Search the records for the word "ILEBR" and copy every line in which it occurs.

→ **INPUT RECORDS**
= = = =

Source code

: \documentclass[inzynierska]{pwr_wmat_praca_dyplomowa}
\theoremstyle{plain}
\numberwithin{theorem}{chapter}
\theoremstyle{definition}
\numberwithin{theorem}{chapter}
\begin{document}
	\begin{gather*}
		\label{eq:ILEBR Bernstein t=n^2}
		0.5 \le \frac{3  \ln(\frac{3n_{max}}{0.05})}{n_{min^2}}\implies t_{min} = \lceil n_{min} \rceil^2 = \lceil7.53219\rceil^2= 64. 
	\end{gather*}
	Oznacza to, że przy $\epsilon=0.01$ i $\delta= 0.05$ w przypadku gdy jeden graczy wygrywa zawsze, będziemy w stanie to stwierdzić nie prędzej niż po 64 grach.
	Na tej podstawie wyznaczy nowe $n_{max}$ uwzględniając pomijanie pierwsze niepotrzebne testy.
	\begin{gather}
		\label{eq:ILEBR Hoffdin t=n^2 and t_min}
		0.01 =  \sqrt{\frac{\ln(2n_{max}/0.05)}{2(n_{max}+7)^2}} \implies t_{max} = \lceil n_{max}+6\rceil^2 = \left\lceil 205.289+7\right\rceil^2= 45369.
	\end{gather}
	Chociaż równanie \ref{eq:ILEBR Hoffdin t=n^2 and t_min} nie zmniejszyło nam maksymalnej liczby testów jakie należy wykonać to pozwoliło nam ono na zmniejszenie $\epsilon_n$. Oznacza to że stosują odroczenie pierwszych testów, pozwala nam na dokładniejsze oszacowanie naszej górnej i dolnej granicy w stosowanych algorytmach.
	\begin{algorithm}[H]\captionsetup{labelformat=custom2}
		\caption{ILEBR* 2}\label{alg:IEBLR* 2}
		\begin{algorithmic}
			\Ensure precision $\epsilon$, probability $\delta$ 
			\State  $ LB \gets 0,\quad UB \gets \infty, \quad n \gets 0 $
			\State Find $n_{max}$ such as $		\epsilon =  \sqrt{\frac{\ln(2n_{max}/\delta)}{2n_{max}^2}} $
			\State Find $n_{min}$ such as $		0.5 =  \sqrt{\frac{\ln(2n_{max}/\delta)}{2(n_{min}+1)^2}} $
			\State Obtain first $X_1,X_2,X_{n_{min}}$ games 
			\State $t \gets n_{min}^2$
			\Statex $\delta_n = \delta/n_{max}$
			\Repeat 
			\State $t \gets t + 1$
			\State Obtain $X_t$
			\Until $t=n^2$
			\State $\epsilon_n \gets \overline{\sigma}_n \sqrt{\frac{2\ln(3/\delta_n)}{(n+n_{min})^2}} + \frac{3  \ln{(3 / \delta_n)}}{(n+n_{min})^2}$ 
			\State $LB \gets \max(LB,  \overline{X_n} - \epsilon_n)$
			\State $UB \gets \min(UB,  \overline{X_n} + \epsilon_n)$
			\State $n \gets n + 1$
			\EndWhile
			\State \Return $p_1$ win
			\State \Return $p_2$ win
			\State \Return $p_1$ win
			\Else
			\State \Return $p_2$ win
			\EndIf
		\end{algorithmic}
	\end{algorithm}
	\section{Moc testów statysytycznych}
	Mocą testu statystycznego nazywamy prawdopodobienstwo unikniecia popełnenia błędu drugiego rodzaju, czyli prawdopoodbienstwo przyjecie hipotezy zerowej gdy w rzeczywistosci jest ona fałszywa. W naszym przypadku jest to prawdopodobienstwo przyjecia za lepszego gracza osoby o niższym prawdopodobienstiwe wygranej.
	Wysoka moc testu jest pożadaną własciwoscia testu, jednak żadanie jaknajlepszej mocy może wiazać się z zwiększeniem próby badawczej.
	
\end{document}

= = = =

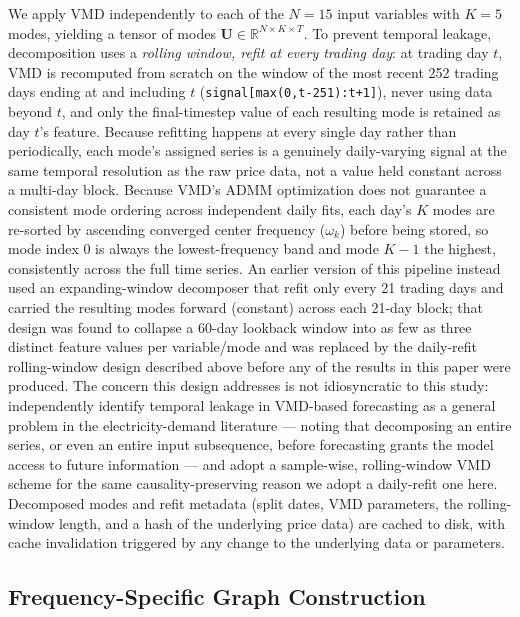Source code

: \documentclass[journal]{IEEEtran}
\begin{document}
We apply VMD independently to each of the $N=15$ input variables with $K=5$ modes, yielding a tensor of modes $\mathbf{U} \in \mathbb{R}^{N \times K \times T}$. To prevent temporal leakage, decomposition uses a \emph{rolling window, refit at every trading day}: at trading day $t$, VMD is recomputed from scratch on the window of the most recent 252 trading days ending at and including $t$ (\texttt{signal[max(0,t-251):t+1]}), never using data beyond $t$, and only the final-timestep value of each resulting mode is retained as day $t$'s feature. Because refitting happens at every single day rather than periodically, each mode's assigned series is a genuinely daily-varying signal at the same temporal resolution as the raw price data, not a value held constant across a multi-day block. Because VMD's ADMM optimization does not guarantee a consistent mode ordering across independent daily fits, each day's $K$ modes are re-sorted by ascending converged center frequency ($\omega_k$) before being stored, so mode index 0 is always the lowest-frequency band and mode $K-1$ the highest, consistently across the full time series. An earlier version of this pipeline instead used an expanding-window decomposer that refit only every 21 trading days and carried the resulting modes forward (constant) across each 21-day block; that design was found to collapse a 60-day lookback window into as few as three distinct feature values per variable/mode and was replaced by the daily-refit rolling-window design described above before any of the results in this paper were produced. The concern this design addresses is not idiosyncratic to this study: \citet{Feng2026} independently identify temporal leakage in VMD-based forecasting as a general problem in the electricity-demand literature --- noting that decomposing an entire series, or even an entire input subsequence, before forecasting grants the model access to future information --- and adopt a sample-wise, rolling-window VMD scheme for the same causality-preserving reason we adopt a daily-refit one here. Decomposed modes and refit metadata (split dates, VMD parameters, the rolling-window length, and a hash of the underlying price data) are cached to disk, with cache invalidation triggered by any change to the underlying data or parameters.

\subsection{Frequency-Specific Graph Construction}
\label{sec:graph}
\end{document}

= = = =

→ **ANSWER SPACE**
		\label{eq:ILEBR Bernstein t=n^2}
		\label{eq:ILEBR Hoffdin t=n^2 and t_min}
	Chociaż równanie \ref{eq:ILEBR Hoffdin t=n^2 and t_min} nie zmniejszyło nam maksymalnej liczby testów jakie należy wykonać to pozwoliło nam ono na zmniejszenie $\epsilon_n$. Oznacza to że stosują odroczenie pierwszych testów, pozwala nam na dokładniejsze oszacowanie naszej górnej i dolnej granicy w stosowanych algorytmach.
		\caption{ILEBR* 2}\label{alg:IEBLR* 2}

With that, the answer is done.